Thursday, September 8, 2011

Editing Yet Again

I have pretty faithfully posted every Wednesday for the last six months. For me this is a major milestone. Normally, life bumps me this way and that, and I get side tracked.  Yesterday I posted twice which is very unusual. (One was a funny and the other a triumph) and three times in as many days. So I sit here this evening after tweeting, facebooking, goodreading and wonder...what in the devil am I going to blog about today.
I decided I'd comment once again on when I am editing other authors. I spend half my time researching and helping other authors on almost a daily basis. Whether it's to listen to their frustration because of this or that, or actual questions about writing scenes and plots. I don't know a single author who enjoys editing...even teachers do not like it. I've been both student and teacher over the years. I believe in relationship building.  Handing your baby to a stranger is daunting. Some issues I've run into while editing others...

1. Judgement calls on what is written- Yes, the novel is yours, but sometimes other eyes can see what you can not.  Here's the clincher for any editing relationship...experience of one over another. At this point in time I have edited 256 books and novels...even going so far as co-authoring. As a novice writer there is a lot of things which are unknown. But don't feel bad, even old biddies like me don't-know-it-all!

2. I honestly feel bad about scribbling all over your baby and calling it ugly. It is not something I particularly enjoy doing, but I'm so darn good at it.  But the author has to remember editing is hard choices. Redundancy (over use of words), continuity (eyes are brown here and blue six chapters later), pacing (where you story bogs down or the pace is breakneck speed and it become unenjoyable), one dimensional characters, telling a story versus showing a story, drawing a reader in, and the grammar/typos. A million other things goes into an editorial reading.  When I draw long strikeout lines through passages is not fun. This is micro and macro editing, and for me, it is basically how I edit all books which come my way except when I function as a beta reader.
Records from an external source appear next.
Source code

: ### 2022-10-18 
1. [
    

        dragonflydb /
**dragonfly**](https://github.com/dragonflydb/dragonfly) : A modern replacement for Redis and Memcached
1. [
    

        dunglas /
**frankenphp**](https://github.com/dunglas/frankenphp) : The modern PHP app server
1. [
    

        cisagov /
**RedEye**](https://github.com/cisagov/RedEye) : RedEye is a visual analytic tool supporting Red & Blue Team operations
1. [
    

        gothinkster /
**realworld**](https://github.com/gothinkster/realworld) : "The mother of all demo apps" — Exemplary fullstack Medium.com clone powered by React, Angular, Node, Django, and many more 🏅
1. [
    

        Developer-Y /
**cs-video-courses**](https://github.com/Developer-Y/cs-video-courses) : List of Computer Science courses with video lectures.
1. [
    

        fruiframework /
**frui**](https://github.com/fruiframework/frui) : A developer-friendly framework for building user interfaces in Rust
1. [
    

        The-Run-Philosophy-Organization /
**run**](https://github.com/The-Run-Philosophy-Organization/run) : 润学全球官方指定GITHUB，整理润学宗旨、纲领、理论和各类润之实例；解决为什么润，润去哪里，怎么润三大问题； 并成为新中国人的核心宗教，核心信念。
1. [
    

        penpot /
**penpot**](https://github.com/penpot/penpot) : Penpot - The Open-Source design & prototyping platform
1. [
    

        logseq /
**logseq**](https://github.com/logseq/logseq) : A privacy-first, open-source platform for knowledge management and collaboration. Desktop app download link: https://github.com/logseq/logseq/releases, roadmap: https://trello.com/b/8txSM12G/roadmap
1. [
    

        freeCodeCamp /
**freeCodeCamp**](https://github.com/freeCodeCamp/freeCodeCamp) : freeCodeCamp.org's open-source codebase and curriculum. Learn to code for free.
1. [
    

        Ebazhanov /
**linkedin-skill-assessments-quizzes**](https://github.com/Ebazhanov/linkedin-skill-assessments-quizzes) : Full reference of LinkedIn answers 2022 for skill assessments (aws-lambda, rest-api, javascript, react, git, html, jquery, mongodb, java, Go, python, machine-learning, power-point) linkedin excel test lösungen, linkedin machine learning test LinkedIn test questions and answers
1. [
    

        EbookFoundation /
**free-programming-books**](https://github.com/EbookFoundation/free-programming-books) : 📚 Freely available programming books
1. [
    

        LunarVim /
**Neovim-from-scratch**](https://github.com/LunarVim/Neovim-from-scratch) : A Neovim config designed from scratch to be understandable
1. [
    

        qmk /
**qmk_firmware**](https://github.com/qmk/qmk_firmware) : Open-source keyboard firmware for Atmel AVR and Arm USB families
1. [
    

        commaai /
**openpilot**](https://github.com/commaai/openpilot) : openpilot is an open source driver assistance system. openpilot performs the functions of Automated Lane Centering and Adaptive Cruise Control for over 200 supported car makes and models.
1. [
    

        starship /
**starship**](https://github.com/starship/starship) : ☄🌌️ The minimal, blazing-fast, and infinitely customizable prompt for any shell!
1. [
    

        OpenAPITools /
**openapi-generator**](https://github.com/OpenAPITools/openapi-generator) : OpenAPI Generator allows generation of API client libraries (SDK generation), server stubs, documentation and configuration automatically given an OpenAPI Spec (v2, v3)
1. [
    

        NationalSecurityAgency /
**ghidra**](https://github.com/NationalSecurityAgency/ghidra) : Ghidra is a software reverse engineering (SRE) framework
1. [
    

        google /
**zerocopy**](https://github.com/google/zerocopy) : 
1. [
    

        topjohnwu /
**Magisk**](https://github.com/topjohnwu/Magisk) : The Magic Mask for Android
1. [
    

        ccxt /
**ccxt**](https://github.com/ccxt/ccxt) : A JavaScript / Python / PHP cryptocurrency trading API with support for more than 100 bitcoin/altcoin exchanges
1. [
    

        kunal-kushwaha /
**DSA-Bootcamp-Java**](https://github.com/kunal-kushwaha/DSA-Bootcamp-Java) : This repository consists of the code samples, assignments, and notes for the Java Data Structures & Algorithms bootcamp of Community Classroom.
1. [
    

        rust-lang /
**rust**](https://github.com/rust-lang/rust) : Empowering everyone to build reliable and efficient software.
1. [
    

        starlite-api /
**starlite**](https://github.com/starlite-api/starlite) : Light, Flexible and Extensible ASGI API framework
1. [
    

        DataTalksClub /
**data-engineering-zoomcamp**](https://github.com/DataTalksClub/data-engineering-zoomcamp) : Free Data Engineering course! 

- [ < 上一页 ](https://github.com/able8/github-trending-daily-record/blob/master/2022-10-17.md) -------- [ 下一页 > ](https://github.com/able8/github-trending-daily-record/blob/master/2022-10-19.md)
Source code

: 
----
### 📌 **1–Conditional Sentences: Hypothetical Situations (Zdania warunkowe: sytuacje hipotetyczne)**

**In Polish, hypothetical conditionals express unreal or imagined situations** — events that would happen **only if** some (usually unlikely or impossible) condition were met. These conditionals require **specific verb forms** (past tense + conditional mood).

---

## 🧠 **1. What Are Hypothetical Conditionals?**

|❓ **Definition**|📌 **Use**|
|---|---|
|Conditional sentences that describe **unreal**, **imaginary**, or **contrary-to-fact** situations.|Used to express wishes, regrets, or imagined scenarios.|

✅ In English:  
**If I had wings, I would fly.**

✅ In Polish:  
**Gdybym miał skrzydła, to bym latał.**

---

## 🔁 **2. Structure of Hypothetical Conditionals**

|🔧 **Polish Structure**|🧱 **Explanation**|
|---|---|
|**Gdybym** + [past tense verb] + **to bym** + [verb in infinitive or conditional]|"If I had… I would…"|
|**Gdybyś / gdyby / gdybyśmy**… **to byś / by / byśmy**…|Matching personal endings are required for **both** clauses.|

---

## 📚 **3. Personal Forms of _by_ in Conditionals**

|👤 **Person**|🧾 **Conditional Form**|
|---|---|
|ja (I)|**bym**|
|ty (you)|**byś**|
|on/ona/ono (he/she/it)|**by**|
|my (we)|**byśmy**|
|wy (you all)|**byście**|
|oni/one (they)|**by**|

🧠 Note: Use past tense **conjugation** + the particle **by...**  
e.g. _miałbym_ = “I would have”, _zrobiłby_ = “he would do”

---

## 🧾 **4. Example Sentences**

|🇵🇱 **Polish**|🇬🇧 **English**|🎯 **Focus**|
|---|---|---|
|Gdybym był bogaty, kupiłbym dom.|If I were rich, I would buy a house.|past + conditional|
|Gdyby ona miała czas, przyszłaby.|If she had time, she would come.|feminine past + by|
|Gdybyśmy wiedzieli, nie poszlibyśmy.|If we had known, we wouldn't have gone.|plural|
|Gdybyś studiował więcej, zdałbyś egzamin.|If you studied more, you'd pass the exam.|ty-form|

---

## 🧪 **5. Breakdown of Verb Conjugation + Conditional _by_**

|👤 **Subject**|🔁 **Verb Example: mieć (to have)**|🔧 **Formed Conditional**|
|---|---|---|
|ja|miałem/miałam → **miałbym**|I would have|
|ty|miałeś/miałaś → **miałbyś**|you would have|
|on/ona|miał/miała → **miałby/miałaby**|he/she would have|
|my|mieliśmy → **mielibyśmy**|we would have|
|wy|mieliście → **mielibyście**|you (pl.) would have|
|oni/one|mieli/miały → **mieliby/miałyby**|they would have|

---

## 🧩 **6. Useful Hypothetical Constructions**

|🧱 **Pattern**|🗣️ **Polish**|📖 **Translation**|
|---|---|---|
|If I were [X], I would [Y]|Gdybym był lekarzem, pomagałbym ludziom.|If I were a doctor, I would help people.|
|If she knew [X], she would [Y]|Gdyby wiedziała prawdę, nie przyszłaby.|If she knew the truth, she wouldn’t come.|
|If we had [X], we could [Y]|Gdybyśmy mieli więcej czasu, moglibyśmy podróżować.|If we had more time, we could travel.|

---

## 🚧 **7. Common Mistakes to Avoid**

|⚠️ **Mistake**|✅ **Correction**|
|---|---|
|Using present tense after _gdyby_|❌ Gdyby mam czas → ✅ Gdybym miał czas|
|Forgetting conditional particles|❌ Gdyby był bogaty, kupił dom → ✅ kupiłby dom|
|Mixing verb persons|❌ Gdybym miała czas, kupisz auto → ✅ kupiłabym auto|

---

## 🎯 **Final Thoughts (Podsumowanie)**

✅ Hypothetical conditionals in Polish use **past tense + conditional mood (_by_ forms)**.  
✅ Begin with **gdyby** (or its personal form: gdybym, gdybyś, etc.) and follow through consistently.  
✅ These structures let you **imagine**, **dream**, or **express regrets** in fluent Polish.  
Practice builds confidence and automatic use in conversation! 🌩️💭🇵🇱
3. I know authors who have hired educators as editors.  Unless the editor is also an author...every sentence will be textbook correct including dialogue.  Now, I'm not talking about basic grammar here (comma splices, period/colon/semi colon misuse) Perfect sentence dialogue is one of my pet peeves. Who actually speaks in perfect English? Who doesn't use slang here and there? Or contractions? There are idiosyncrasies in dialog, dialects even if it's a couple of words here and there which distinguish one character from another. They make your character come to life.

4. I often hear an author say they are afraid of using outside editing because they are afraid someone will steal their idea for a novel. While this idea may make for great movies, it honestly doesn't happen too often. Besides, the majority of authors are struggling with their own fantasies of grandeur and having a hard time selling the novels they have already written especially in the self-published arena. Pirating is a different story that mainly happens when you have a breakout novel which most novice author's are not. Oh no, I just called your baby ugly again. <sigh> I apologize.

5. A word or two about descriptions.  Is it important to the scene that every stick of furniture be known to the reader at this precise time in the novel or could it be piece mealed along? A lot of times I will scribble "Is all this necessary now?" in the margins. Descriptions are great, don't get me wrong. I love descriptions which spice up a scene, but paragraphs?? What purpose is it serving, remember every word serves a purpose of telling the story.

6. Honesty and the punch in the gut. I've always been upfront and honest in my critiques.  Growing a thick outer skin is essential to any author.  My editing and comments are not directed at you directly, but your story. Never take it personally. I know the first reaction is anger, rejection, probably some despair and possibly depression about seeing all the red or green on the pages. I tend to use colors to correct...red for typos, grammar and out right errors, green for comments, and yellow highlighter when I change sequencing of what was written. This is something I used to do for my youngest child to help her see what I was explaining to her. My youngest is considered high functioning mentally retarded. I'm not saying the authors are the same as my daughter, but it's a habit for me.

7. Ultimately, the decision to make changes I suggest is yours as the author. It is your novel and I never forget it. I don't want it.  I have enough struggles with my own prolific writing schedule. I edit others as a break from my own writing. Figuring out how to make something beautiful is what I strive for even if it a horror scene for one of my zombie novels. I know hard to believe horror as something beautiful, but the way the words meld and marry on the page is an orchestrated endeavor. Whether I spend hours upon hours pouring over another author's work or my own, it is time well spent in my mind.

As always keep writing and loving the Lord.